Parallel to the argument for military withdrawal, there is growing muttering – particularly from rightwing commentators in the US – about the extent to which the west should pour resources into the reconstruction of Afghanistan.

Nation building is expensive and open-ended. Donor countries have pledged $67bn to Afghan development since 2002 (although only a fraction has arrived) and, while there has been some progress, western cash has also brought massive corruption. Last week's brutal killing of UN workers following the burning of a copy of the Qur'an in Florida highlights how much a hostage to fortune any form of western involvement in Afghanistan can be.

Those who want to wash their hands of Afghanistan suggest that it is barely a nation anyway.

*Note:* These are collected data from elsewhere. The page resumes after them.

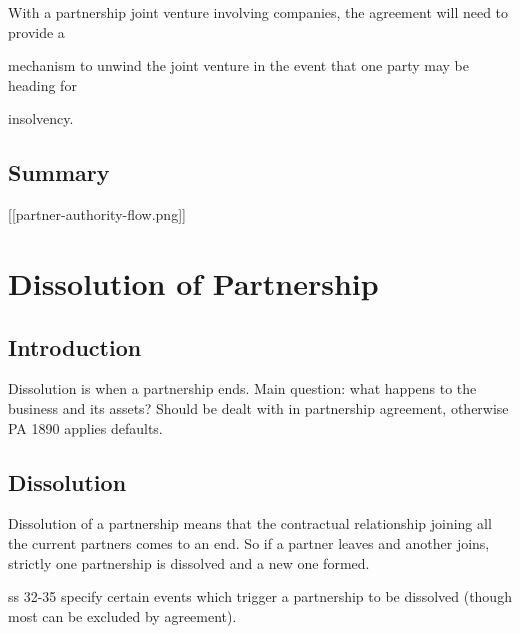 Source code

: \documentclass[
]{article}
\newenvironment{Shaded}{}{}
\newcommand{\NormalTok}[1]{#1}
\begin{document}
With a partnership joint venture involving companies, the agreement will
need to provide a

mechanism to unwind the joint venture in the event that one party may be
heading for

insolvency.

\hypertarget{summary}{%
\subsection{Summary}\label{summary}}

{[}{[}partner-authority-flow.png{]}{]}

\hypertarget{dissolution-of-partnership}{%
\section{Dissolution of Partnership}\label{dissolution-of-partnership}}

\hypertarget{introduction-4}{%
\subsection{Introduction}\label{introduction-4}}

Dissolution is when a partnership ends. Main question: what happens to
the business and its assets? Should be dealt with in partnership
agreement, otherwise PA 1890 applies defaults.

\hypertarget{dissolution}{%
\subsection{Dissolution}\label{dissolution}}

\begin{Shaded}
\begin{Highlighting}[]
\NormalTok{Dissolution of a partnership means that the contractual relationship joining all the current partners comes to an end. So if a partner leaves and another joins, strictly one partnership is dissolved and a new one formed. }
\end{Highlighting}
\end{Shaded}

ss 32-35 specify certain events which trigger a partnership to be
dissolved (though most can be excluded by agreement).
\end{document}

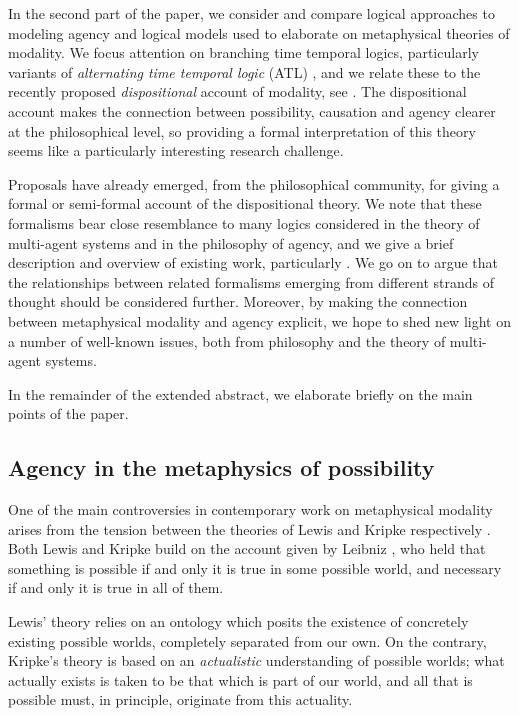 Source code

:\documentclass{article}
\begin{document}
In the second part of the paper, we consider and compare logical approaches to modeling agency and logical models used to elaborate on metaphysical theories of modality. We focus attention on branching time temporal logics, particularly variants of \emph{alternating time temporal logic} (ATL) \cite{atl}, and we relate these to the recently proposed \emph{dispositional} account of modality, see \cite{dispmod,MwPw}. The dispositional account makes the connection between possibility, causation and agency clearer at the philosophical level, so providing a formal interpretation of this theory seems like a particularly interesting research challenge.

Proposals have already emerged, from the philosophical community, for giving a formal or semi-formal account of the dispositional theory. We note that these formalisms bear close resemblance to many logics considered in the theory of multi-agent systems and in the philosophy of agency, and we give a brief description and overview of existing work, particularly \cite{powmod,PhDpos}. We go on to argue that the relationships between related formalisms emerging from different strands of thought should be considered further. Moreover, by making the connection between metaphysical modality and agency explicit, we hope to shed new light on a number of well-known issues, both from philosophy and the theory of multi-agent systems.

In the remainder of the extended abstract, we elaborate briefly on the main points of the paper.

\subsection*{Agency in the metaphysics of possibility}

One of the main controversies in contemporary work on metaphysical modality arises from the tension between the theories of Lewis and Kripke respectively \cite{KripkeNN,KripkeIN,LewisPW,LewisCPB}. Both Lewis and Kripke build on the account given by Leibniz \cite{Theodicy}, who held that something is possible if and only it is true in some possible world, and necessary if and only it is true in all of them.

Lewis' theory relies on an ontology which posits the existence of concretely existing possible worlds, completely separated from our own. On the contrary, Kripke's theory is based on an \emph{actualistic} understanding of possible worlds; what actually exists is taken to be that which is part of our world, and all that is possible must, in principle, originate from this actuality.
\end{document}
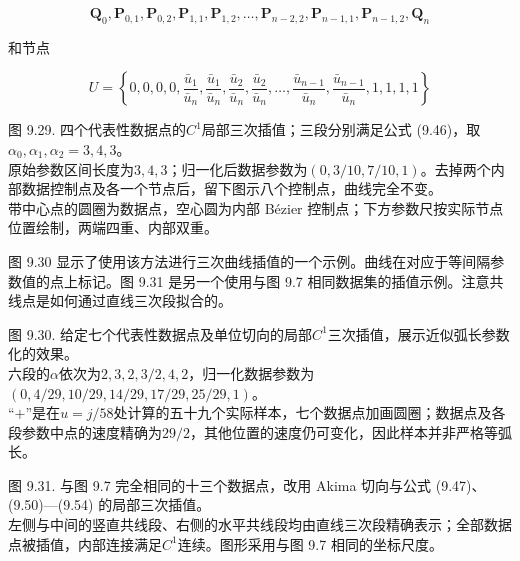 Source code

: \documentclass[../main.tex]{subfiles}
\begin{document}
\[
{\mathbf{Q}}_{0},{\mathbf{P}}_{0,1},{\mathbf{P}}_{0,2},{\mathbf{P}}_{1,1},{\mathbf{P}}_{1,2},\ldots ,{\mathbf{P}}_{n - 2,2},{\mathbf{P}}_{n - 1,1},{\mathbf{P}}_{n - 1,2},{\mathbf{Q}}_{n} \tag{9.53}
\]

和节点

\[
U = \left\{  {0,0,0,0,\frac{{\bar{u}}_{1}}{{\bar{u}}_{n}},\frac{{\bar{u}}_{1}}{{\bar{u}}_{n}},\frac{{\bar{u}}_{2}}{{\bar{u}}_{n}},\frac{{\bar{u}}_{2}}{{\bar{u}}_{n}},\ldots ,\frac{{\bar{u}}_{n - 1}}{{\bar{u}}_{n}},\frac{{\bar{u}}_{n - 1}}{{\bar{u}}_{n}},1,1,1,1}\right\}   \tag{9.54}
\]

\begin{center}
\begin{minipage}{27cm}
\vspace*{.6\baselineskip}
\centering
{}
\par\smallskip
图 9.29. 四个代表性数据点的$C^1$局部三次插值；三段分别满足公式 (9.46)，取$\alpha_0,\alpha_1,\alpha_2=3,4,3$。\\
原始参数区间长度为$3,4,3$；归一化后数据参数为$(0,3/10,7/10,1)$。去掉两个内部数据控制点及各一个节点后，留下图示八个控制点，曲线完全不变。\\
带中心点的圆圈为数据点，空心圆为内部 Bézier 控制点；下方参数尺按实际节点位置绘制，两端四重、内部双重。
\end{minipage}
\end{center}

图 9.30 显示了使用该方法进行三次曲线插值的一个示例。曲线在对应于等间隔参数值的点上标记。图 9.31 是另一个使用与图 9.7 相同数据集的插值示例。注意共线点是如何通过直线三次段拟合的。


\begin{center}
\begin{minipage}{29cm}
\vspace*{.6\baselineskip}
\centering
{}
\par\smallskip
图 9.30. 给定七个代表性数据点及单位切向的局部$C^1$三次插值，展示近似弧长参数化的效果。\\
六段的$\alpha$依次为$2,3,2,3/2,4,2$，归一化数据参数为$(0,4/29,10/29,14/29,17/29,25/29,1)$。\\
“$+$”是在$u=j/58$处计算的五十九个实际样本，七个数据点加画圆圈；数据点及各段参数中点的速度精确为$29/2$，其他位置的速度仍可变化，因此样本并非严格等弧长。
\end{minipage}
\end{center}

\begin{center}
\begin{minipage}{27cm}
\vspace*{.6\baselineskip}
\centering
{}
\par\smallskip
图 9.31. 与图 9.7 完全相同的十三个数据点，改用 Akima 切向与公式 (9.47)、(9.50)—(9.54) 的局部三次插值。\\
左侧与中间的竖直共线段、右侧的水平共线段均由直线三次段精确表示；全部数据点被插值，内部连接满足$C^1$连续。图形采用与图 9.7 相同的坐标尺度。
\end{minipage}
\end{center}
\end{document}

Its geography is impossible – both a thoroughfare at the crossroads of Asia through which armies have historically trampled and a backwater of near-impassable mountains where the inhabitants of one village rarely meet those of the next.

Its society, too, is fractured – more than 30 languages are spoken, there are scores of ethnic groups and a religious divide that includes a Sunni-Shia split, tiny Hindu and Sikh populations and just one known remaining Jew. Not to mention what seems an incomprehensibly complicated collection of warlike tribes existing in a state of interdependence, rivalry and blood feud. No wonder the bogeyman of the US experience in Somalia is increasingly invoked.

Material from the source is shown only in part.